#### TASK ITEM
Word for word, restate the entries below from their first line through the line that contains "RMS contrast & 17.7 & 5.2 & 10.8 & 11.2 \\".

#### Plain-text document sources
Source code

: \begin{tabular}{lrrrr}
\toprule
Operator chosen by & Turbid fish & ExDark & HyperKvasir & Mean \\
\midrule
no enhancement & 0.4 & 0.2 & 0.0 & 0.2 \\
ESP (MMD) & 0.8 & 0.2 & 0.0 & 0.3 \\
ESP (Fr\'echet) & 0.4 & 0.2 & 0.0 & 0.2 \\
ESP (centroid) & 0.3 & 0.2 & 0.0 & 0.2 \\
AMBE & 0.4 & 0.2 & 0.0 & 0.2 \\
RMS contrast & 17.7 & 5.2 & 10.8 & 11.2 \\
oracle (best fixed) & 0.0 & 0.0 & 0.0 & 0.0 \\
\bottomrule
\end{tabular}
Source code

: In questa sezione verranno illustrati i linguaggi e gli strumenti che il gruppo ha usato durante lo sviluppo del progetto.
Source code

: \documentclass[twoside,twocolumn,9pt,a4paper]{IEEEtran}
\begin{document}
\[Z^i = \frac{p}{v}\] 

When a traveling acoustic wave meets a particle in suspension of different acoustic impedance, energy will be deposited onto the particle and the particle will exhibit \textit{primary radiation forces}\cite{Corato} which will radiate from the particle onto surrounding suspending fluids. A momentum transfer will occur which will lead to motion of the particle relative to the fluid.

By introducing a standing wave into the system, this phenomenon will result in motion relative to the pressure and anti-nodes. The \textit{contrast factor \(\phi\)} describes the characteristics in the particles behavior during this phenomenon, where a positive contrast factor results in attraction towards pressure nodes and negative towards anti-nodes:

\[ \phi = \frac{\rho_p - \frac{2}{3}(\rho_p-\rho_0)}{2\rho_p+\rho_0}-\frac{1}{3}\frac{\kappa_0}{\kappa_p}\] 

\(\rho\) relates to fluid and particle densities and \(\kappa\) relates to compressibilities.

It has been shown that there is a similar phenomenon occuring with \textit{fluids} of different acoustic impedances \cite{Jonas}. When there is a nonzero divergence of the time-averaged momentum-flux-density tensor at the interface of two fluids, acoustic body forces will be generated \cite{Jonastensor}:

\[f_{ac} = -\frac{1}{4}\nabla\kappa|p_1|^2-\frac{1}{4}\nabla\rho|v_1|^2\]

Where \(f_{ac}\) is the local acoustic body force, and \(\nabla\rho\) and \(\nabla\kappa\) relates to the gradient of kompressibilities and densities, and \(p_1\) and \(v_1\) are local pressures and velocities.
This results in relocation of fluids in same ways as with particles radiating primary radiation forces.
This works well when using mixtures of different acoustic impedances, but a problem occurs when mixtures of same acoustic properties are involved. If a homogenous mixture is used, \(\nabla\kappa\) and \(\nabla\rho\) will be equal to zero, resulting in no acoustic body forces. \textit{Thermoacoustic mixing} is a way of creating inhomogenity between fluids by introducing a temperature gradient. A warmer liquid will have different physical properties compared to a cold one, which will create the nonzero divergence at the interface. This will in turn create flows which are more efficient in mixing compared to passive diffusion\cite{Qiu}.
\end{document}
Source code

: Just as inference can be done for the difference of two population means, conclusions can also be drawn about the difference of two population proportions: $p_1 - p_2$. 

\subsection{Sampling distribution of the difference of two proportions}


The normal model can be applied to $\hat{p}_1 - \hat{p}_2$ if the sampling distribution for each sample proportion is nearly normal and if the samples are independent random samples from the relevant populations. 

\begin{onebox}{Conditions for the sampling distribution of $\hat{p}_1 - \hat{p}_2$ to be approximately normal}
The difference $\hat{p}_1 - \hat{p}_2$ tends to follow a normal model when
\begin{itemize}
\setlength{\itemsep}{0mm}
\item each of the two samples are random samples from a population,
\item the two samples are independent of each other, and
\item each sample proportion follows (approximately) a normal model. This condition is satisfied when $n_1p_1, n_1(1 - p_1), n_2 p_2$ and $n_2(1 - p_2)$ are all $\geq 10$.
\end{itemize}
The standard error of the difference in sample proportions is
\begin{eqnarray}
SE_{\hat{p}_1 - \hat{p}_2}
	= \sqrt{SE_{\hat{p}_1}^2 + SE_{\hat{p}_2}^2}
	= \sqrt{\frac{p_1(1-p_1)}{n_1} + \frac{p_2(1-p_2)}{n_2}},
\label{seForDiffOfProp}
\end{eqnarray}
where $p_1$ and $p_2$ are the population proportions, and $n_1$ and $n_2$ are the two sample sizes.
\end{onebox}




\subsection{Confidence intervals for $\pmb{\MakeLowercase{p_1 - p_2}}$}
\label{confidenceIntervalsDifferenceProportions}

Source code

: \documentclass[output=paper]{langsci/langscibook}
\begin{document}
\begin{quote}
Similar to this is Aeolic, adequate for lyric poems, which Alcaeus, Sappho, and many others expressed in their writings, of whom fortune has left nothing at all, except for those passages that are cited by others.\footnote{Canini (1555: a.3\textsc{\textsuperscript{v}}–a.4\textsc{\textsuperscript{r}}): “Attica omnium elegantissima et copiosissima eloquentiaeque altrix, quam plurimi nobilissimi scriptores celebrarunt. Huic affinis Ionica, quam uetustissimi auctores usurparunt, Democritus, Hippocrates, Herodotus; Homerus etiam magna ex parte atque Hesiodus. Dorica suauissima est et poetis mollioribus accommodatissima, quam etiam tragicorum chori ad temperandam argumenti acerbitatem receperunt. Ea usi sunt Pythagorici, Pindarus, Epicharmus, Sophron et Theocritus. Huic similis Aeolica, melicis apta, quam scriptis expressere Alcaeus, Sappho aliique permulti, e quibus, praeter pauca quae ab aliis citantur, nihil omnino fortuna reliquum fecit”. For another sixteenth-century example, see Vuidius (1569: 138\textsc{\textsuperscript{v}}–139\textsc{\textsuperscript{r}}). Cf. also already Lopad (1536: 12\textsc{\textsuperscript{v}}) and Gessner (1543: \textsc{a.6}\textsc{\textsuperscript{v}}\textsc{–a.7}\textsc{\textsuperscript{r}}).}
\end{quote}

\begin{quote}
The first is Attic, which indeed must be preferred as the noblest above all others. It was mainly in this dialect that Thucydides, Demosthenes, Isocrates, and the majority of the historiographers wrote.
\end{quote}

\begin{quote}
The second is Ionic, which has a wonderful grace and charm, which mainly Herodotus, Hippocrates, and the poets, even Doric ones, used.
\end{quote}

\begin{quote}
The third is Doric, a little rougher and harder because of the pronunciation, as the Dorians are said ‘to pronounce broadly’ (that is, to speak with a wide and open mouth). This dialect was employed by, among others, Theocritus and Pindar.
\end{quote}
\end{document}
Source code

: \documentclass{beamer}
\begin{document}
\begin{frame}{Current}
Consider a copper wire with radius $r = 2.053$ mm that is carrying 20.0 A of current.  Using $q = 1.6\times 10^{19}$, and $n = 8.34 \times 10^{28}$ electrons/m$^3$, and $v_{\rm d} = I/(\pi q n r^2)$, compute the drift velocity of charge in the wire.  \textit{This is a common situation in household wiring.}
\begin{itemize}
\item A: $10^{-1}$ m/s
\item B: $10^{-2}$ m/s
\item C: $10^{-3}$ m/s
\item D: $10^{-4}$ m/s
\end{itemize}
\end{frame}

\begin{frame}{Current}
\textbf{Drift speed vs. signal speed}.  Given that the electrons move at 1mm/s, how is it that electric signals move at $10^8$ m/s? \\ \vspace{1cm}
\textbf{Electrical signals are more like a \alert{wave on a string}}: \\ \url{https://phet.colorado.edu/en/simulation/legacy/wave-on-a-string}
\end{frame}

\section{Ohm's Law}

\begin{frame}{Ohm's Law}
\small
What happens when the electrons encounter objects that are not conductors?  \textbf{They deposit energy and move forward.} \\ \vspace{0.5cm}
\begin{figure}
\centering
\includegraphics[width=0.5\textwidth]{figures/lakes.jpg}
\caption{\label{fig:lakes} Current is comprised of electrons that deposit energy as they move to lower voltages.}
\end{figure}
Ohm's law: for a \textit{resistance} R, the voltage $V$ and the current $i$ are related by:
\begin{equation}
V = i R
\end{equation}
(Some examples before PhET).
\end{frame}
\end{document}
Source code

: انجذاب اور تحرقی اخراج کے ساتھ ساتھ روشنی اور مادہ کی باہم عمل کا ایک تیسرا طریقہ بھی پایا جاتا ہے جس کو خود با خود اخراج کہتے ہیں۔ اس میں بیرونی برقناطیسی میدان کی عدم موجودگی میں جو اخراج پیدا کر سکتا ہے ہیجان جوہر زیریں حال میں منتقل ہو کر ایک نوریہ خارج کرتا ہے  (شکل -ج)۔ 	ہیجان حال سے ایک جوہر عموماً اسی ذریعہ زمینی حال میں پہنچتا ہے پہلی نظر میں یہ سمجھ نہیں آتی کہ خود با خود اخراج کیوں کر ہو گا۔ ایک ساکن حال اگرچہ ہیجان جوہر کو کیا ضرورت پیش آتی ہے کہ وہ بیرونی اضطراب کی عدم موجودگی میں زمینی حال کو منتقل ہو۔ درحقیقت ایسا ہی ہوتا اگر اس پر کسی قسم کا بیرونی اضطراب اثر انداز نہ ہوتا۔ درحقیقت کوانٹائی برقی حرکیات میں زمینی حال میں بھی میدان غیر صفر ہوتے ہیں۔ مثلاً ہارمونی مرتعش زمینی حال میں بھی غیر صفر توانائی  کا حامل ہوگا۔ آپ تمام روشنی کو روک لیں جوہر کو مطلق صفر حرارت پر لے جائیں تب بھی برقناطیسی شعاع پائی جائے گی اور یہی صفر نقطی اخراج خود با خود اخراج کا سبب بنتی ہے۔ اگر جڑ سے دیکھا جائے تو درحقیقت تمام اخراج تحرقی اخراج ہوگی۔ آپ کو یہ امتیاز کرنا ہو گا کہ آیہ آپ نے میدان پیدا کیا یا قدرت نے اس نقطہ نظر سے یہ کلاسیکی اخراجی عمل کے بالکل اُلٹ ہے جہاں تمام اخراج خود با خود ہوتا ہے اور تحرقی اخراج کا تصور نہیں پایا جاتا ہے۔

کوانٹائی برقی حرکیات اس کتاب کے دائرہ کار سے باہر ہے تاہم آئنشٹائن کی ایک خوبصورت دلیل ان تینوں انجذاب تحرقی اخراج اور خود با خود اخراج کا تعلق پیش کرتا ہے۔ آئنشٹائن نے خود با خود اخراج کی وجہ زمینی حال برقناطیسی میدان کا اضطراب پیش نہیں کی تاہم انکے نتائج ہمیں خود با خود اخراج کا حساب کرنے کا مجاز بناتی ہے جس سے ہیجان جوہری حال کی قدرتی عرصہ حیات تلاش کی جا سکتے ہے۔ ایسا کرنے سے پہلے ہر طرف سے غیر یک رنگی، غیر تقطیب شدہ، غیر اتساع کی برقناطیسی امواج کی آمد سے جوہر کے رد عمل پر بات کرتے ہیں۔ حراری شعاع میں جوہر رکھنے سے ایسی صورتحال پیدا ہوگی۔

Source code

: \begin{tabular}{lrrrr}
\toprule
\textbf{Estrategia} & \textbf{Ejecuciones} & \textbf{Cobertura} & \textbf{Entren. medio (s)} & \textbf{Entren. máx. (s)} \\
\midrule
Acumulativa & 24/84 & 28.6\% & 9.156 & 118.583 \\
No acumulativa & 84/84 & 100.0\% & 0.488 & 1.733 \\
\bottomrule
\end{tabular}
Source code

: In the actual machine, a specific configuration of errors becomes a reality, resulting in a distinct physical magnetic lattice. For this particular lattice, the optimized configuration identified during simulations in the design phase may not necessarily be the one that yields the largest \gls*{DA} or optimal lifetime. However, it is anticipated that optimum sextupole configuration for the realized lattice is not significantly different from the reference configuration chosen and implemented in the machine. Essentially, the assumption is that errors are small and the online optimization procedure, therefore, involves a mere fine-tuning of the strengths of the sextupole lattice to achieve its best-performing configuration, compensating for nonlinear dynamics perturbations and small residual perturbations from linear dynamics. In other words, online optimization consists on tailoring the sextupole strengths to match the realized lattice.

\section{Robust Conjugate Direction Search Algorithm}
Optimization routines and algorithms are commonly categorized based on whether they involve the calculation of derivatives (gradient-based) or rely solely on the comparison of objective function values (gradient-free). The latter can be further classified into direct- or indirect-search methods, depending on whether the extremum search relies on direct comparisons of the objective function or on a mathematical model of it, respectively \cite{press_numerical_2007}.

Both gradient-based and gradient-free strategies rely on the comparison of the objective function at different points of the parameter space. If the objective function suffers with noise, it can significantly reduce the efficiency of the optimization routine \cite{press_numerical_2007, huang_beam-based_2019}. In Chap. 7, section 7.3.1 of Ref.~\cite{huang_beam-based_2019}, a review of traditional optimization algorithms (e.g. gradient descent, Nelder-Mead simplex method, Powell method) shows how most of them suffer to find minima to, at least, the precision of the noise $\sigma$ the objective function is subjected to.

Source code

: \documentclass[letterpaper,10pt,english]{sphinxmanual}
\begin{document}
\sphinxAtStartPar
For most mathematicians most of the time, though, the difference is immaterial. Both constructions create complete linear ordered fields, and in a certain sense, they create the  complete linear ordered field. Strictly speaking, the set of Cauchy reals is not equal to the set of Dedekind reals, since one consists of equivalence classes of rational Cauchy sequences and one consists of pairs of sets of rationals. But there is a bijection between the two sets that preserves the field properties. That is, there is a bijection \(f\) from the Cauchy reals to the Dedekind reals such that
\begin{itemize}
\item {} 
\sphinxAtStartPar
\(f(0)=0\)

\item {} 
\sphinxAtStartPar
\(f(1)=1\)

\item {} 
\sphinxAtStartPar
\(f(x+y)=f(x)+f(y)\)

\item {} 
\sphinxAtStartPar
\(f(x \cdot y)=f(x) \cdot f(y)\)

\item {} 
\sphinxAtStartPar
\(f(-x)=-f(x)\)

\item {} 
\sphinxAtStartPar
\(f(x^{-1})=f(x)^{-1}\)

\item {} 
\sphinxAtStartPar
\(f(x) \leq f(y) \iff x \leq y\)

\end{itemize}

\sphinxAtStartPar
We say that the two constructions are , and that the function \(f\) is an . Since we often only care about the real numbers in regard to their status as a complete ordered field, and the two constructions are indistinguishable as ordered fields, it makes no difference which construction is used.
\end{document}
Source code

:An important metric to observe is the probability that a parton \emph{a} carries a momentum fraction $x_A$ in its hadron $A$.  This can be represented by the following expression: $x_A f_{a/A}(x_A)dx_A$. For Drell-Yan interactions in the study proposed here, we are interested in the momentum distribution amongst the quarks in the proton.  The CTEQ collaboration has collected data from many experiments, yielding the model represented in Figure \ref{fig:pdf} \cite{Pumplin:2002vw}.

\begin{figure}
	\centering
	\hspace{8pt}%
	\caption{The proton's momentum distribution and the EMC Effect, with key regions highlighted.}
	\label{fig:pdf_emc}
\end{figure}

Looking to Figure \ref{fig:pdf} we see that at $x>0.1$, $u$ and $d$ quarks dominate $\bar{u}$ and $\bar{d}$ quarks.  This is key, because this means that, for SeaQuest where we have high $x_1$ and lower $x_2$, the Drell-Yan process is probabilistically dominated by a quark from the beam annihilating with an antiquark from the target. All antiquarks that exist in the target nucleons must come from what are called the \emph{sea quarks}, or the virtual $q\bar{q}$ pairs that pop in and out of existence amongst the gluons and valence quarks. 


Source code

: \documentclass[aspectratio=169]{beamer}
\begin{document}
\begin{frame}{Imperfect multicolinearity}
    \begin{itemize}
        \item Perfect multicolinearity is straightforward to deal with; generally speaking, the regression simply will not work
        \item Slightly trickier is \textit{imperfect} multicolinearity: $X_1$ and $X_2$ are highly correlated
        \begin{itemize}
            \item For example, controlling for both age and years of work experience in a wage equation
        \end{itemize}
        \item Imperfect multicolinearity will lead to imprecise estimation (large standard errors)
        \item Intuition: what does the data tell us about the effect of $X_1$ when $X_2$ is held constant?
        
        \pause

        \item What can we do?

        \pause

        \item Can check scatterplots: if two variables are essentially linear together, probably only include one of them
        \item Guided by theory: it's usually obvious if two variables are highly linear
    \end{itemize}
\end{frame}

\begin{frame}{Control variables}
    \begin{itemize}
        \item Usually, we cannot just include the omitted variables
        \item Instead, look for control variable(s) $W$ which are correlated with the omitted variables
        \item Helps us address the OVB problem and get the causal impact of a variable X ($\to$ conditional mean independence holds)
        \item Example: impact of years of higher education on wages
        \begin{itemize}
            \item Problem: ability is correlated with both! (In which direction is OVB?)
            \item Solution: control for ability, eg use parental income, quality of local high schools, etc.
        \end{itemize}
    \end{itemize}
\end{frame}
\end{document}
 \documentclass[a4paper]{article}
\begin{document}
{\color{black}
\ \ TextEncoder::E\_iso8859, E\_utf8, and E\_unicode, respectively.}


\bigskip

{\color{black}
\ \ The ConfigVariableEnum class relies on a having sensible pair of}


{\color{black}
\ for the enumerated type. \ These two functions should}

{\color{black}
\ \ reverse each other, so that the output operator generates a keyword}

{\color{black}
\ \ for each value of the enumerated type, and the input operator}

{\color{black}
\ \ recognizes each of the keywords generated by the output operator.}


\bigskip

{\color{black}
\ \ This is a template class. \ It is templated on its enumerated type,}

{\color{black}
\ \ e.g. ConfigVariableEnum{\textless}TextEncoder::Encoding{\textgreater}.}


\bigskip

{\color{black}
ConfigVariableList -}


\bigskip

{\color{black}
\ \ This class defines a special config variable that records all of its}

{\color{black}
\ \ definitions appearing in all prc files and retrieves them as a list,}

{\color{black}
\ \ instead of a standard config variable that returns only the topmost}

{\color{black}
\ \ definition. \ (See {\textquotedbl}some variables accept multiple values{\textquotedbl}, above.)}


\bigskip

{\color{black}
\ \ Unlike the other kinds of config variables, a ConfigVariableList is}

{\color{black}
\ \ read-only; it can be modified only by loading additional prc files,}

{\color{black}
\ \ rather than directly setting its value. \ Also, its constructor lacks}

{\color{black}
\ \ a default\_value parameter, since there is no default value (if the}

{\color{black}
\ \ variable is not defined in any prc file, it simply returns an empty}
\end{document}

#### FINISHED TASK
Source code

: \begin{tabular}{lrrrr}
\toprule
Operator chosen by & Turbid fish & ExDark & HyperKvasir & Mean \\
\midrule
no enhancement & 0.4 & 0.2 & 0.0 & 0.2 \\
ESP (MMD) & 0.8 & 0.2 & 0.0 & 0.3 \\
ESP (Fr\'echet) & 0.4 & 0.2 & 0.0 & 0.2 \\
ESP (centroid) & 0.3 & 0.2 & 0.0 & 0.2 \\
AMBE & 0.4 & 0.2 & 0.0 & 0.2 \\
RMS contrast & 17.7 & 5.2 & 10.8 & 11.2 \\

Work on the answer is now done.